Paul Sewald may have entered last season as an afterthought, but he ended it one of the rare bright spots of the arduous 2017 campaign. A strong spring showing backed up his impressive minor league relief numbers (10.8 K/9 and 0.5 HR/9 over the previous five seasons), but a roster crunch combined with his lack of space on the 40-man roster dictated Sewald start the year in Las Vegas. As injuries, incompetence, and a domestic abuse suspension promptly ate away at the Mets’ 2017 bullpen, Sewald was called upon quickly, coming up for good in early May.
Sewald gradually progressed from bullpen depth to heavy rotation—for a time, Sewald and Jerry Blevins served as a de facto eighth inning righty-lefty setup tandem in the beleaguered Met pen. By the end of the season, Sewald had hurled more innings (65.1) than any Mets reliever in 2017 and appeared in more games (57) than any non-Blevins.

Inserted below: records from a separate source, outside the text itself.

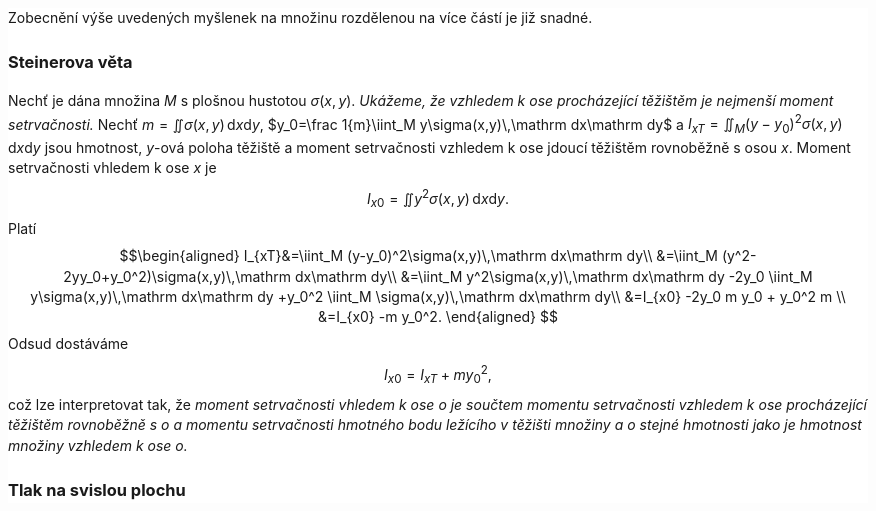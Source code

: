 Zobecnění výše uvedených myšlenek na množinu rozdělenou na více částí
je již snadné.


### Steinerova věta

Nechť je dána množina $M$ s plošnou hustotou $\sigma(x,y)$. *Ukážeme,
že vzhledem k ose procházející těžištěm je nejmenší moment
setrvačnosti.* Nechť $m=\iint \sigma(x,y)\,\mathrm dx\mathrm dy$, $y_0=\frac
1{m}\iint_M y\sigma(x,y)\,\mathrm dx\mathrm dy$ a $I_{xT}=\iint_M
(y-y_0)^2\sigma(x,y)\,\mathrm dx\mathrm dy$ jsou hmotnost, $y$-ová poloha těžiště
a moment setrvačnosti vzhledem k ose jdoucí těžištěm rovnoběžně s osou
$x$. Moment setrvačnosti vhledem k ose  $x$ je
$$I_{x0}=\iint y^2\sigma(x,y)\,\mathrm dx\mathrm dy.$$
Platí
$$\begin{aligned}
I_{xT}&=\iint_M
(y-y_0)^2\sigma(x,y)\,\mathrm dx\mathrm dy\\
&=\iint_M
(y^2-2yy_0+y_0^2)\sigma(x,y)\,\mathrm dx\mathrm dy\\
&=\iint_M
y^2\sigma(x,y)\,\mathrm dx\mathrm dy
-2y_0
\iint_M
y\sigma(x,y)\,\mathrm dx\mathrm dy
+y_0^2
\iint_M
\sigma(x,y)\,\mathrm dx\mathrm dy\\
&=I_{x0}
-2y_0 m y_0
+
y_0^2 m
\\
&=I_{x0}
-m y_0^2.
\end{aligned}
$$
Odsud dostáváme
$$I_{x0}=I_{xT}+my_0^2,$$
což lze interpretovat tak, že *moment setrvačnosti vhledem k ose $o$
je součtem momentu setrvačnosti vzhledem k ose procházející těžištěm rovnoběžně s $o$
a momentu setrvačnosti hmotného bodu ležícího
v těžišti množiny a o stejné hmotnosti jako je hmotnost množiny vzhledem k ose $o$.*



### Tlak na svislou plochu



<div class='obtekat'>
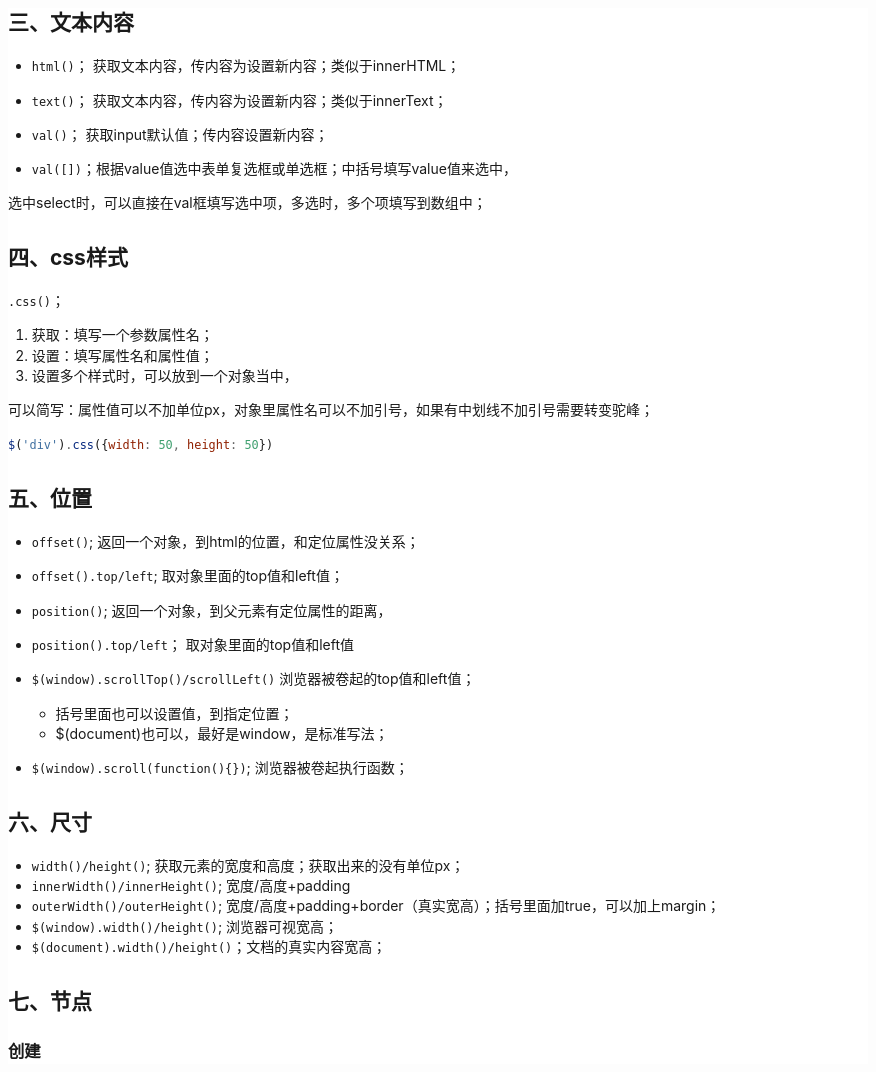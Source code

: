 

## 三、文本内容

* `html()`； 获取文本内容，传内容为设置新内容；类似于innerHTML；

* `text()`；  获取文本内容，传内容为设置新内容；类似于innerText；

* `val()`；   获取input默认值；传内容设置新内容；

* `val([])`；根据value值选中表单复选框或单选框；中括号填写value值来选中，

选中select时，可以直接在val框填写选中项，多选时，多个项填写到数组中；




## 四、css样式
`.css()`；

1. 获取：填写一个参数属性名；
2. 设置：填写属性名和属性值；
3. 设置多个样式时，可以放到一个对象当中，

可以简写：属性值可以不加单位px，对象里属性名可以不加引号，如果有中划线不加引号需要转变驼峰；

```js
$('div').css({width: 50, height: 50})
```



## 五、位置

* `offset()`;    返回一个对象，到html的位置，和定位属性没关系；
* `offset().top/left`;    取对象里面的top值和left值；
* `position()`;    返回一个对象，到父元素有定位属性的距离，
* `position().top/left`；    取对象里面的top值和left值

* `$(window).scrollTop()/scrollLeft()`    浏览器被卷起的top值和left值；
  * 括号里面也可以设置值，到指定位置；
  * $(document)也可以，最好是window，是标准写法；
* `$(window).scroll(function(){})`;    浏览器被卷起执行函数；



## 六、尺寸
* `width()/height()`;    获取元素的宽度和高度；获取出来的没有单位px；
* `innerWidth()/innerHeight()`;    宽度/高度+padding
* `outerWidth()/outerHeight()`;    宽度/高度+padding+border（真实宽高）；括号里面加true，可以加上margin；
* `$(window).width()/height()`;     浏览器可视宽高；
* `$(document).width()/height()`；文档的真实内容宽高；



## 七、节点

### 创建
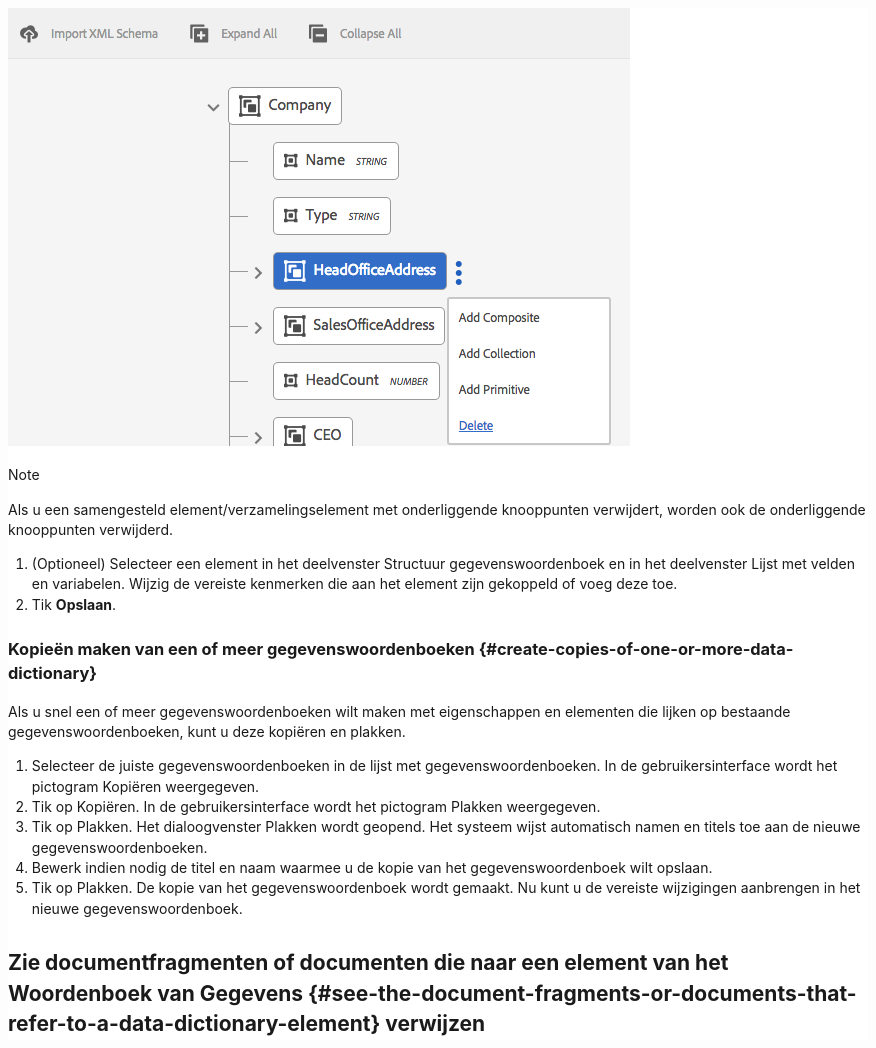    ![4_deletement](assets/4_deleteelement.png)

   >[!NOTE]
   >
   >Als u een samengesteld element/verzamelingselement met onderliggende knooppunten verwijdert, worden ook de onderliggende knooppunten verwijderd.

1. (Optioneel) Selecteer een element in het deelvenster Structuur gegevenswoordenboek en in het deelvenster Lijst met velden en variabelen. Wijzig de vereiste kenmerken die aan het element zijn gekoppeld of voeg deze toe.
1. Tik **Opslaan**.

### Kopieën maken van een of meer gegevenswoordenboeken {#create-copies-of-one-or-more-data-dictionary}

Als u snel een of meer gegevenswoordenboeken wilt maken met eigenschappen en elementen die lijken op bestaande gegevenswoordenboeken, kunt u deze kopiëren en plakken.

1. Selecteer de juiste gegevenswoordenboeken in de lijst met gegevenswoordenboeken. In de gebruikersinterface wordt het pictogram Kopiëren weergegeven.
1. Tik op Kopiëren. In de gebruikersinterface wordt het pictogram Plakken weergegeven.
1. Tik op Plakken. Het dialoogvenster Plakken wordt geopend. Het systeem wijst automatisch namen en titels toe aan de nieuwe gegevenswoordenboeken.
1. Bewerk indien nodig de titel en naam waarmee u de kopie van het gegevenswoordenboek wilt opslaan.
1. Tik op Plakken. De kopie van het gegevenswoordenboek wordt gemaakt. Nu kunt u de vereiste wijzigingen aanbrengen in het nieuwe gegevenswoordenboek.

## Zie documentfragmenten of documenten die naar een element van het Woordenboek van Gegevens {#see-the-document-fragments-or-documents-that-refer-to-a-data-dictionary-element} verwijzen
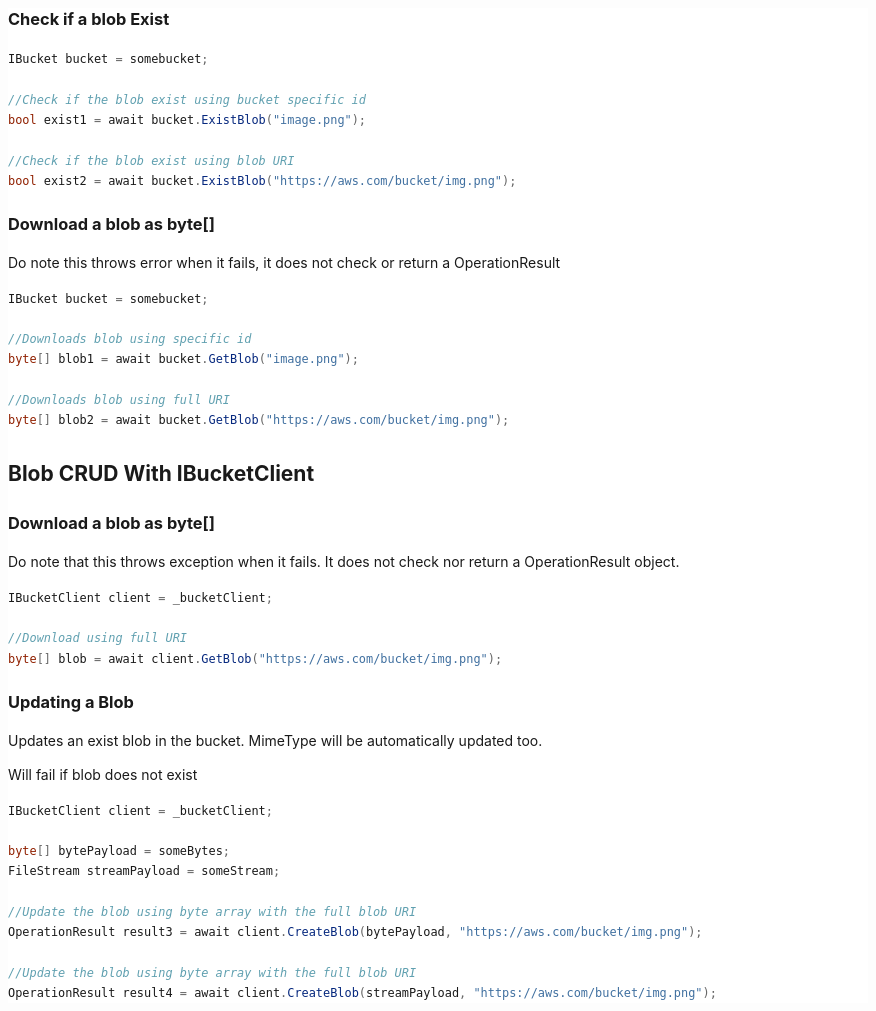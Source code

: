 ### Check if a blob Exist
```cs
IBucket bucket = somebucket;

//Check if the blob exist using bucket specific id
bool exist1 = await bucket.ExistBlob("image.png");

//Check if the blob exist using blob URI
bool exist2 = await bucket.ExistBlob("https://aws.com/bucket/img.png");
```

### Download a blob as byte[]
Do note this throws error when it fails, it does not check or return a OperationResult
```cs
IBucket bucket = somebucket;

//Downloads blob using specific id
byte[] blob1 = await bucket.GetBlob("image.png"); 

//Downloads blob using full URI
byte[] blob2 = await bucket.GetBlob("https://aws.com/bucket/img.png");
```

## Blob CRUD With IBucketClient

### Download a blob as byte[]
Do note that this throws exception when it fails. It does not check nor return a OperationResult object.

```cs
IBucketClient client = _bucketClient;

//Download using full URI
byte[] blob = await client.GetBlob("https://aws.com/bucket/img.png");
```

### Updating a Blob
Updates an exist blob in the bucket. MimeType will be automatically updated too.

Will fail if blob does not exist

```cs
IBucketClient client = _bucketClient;

byte[] bytePayload = someBytes;
FileStream streamPayload = someStream;

//Update the blob using byte array with the full blob URI
OperationResult result3 = await client.CreateBlob(bytePayload, "https://aws.com/bucket/img.png");

//Update the blob using byte array with the full blob URI
OperationResult result4 = await client.CreateBlob(streamPayload, "https://aws.com/bucket/img.png");
```
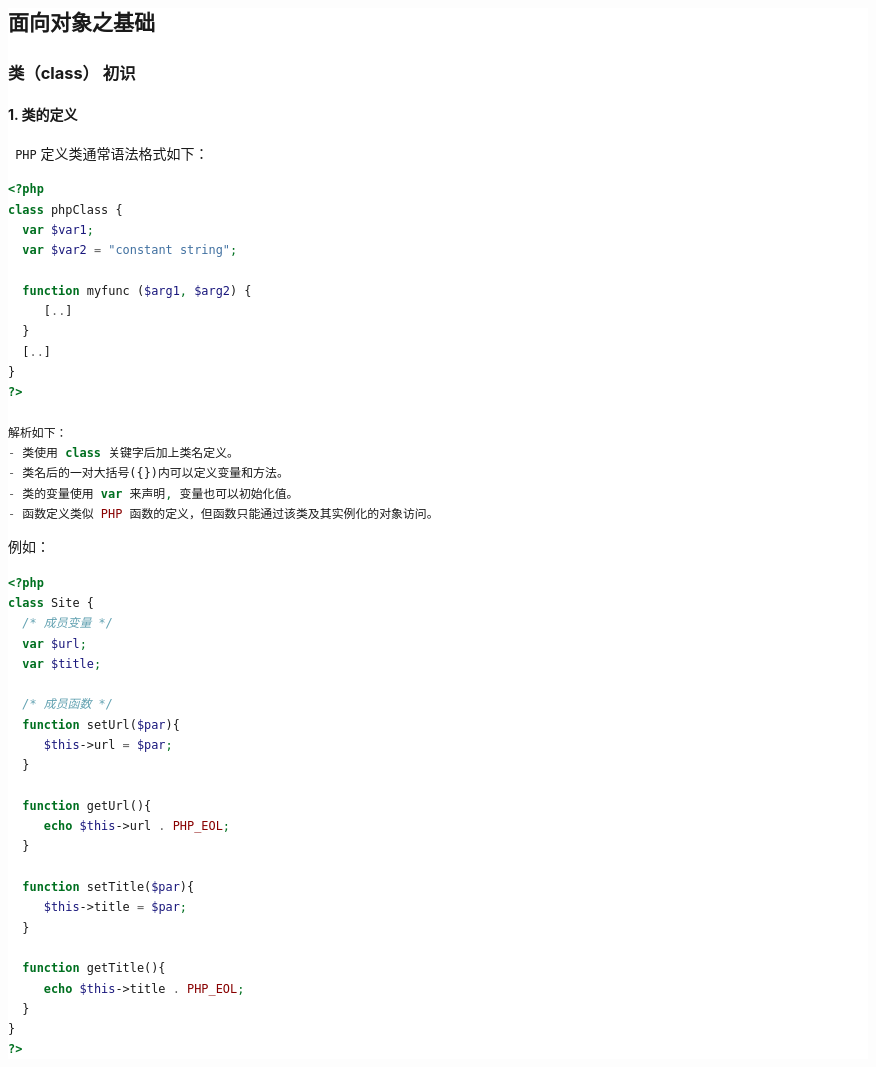 ## 面向对象之基础



### 类（class） 初识

#### 1. 类的定义

` PHP`  定义类通常语法格式如下：

```php
<?php
class phpClass {
  var $var1;
  var $var2 = "constant string";
  
  function myfunc ($arg1, $arg2) {
     [..]
  }
  [..]
}
?>
    
解析如下：
- 类使用 class 关键字后加上类名定义。
- 类名后的一对大括号({})内可以定义变量和方法。
- 类的变量使用 var 来声明, 变量也可以初始化值。
- 函数定义类似 PHP 函数的定义，但函数只能通过该类及其实例化的对象访问。
```

例如：

```php
<?php
class Site {
  /* 成员变量 */
  var $url;
  var $title;
  
  /* 成员函数 */
  function setUrl($par){
     $this->url = $par;
  }
  
  function getUrl(){
     echo $this->url . PHP_EOL;
  }
  
  function setTitle($par){
     $this->title = $par;
  }
  
  function getTitle(){
     echo $this->title . PHP_EOL;
  }
}
?>
```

One could probably draw some disparate conclusions from Sewald’s 2017 peripherals—his 9.51 K/9 rate, 1.10 HR/9 rate, and quite low 65.0 LOB% could lead one to see a pitcher more likely to pitch to his 3.74 FIP than the 4.55 ERA he recorded in 2017. Whereas his rate of medium (50.0%) and hard (31.9%) contact allowed and his challenges retiring left-handed hitters (.281/.385/.441 against him) are a bit less promising.
At the 2017 trade deadline, the Mets brought in several relief prospects that may garner more interest as newer, more higher-end—and certainly higher velocity—pitchers than Sewald. However, Sewald’s solid rookie debut should leave him a favorite to earn a spot in the 2018 bullpen. At minimum, he projects as a serviceable innings-eater (PECOTA projects a 4.98 ERA over 51 innings, Steamer a 4.08 ERA over 45 innings).
Beyond the rare positive narrative of a 2017 Met exceeding expectations, though, there seems to be sufficient reason to hope Sewald can improve in 2018. A deeper projected bullpen front four of Jeurys Familia, A.J. Ramos, Anthony Swarzak, and Jerry Blevins should ideally expose Sewald to less high-leverage situations. With some judicious avoidance of tougher left-handed hitters, Sewald and his funky, three-quarters delivery could continue to be an asset—perhaps even a weapon—out of the 2018 Met bullpen.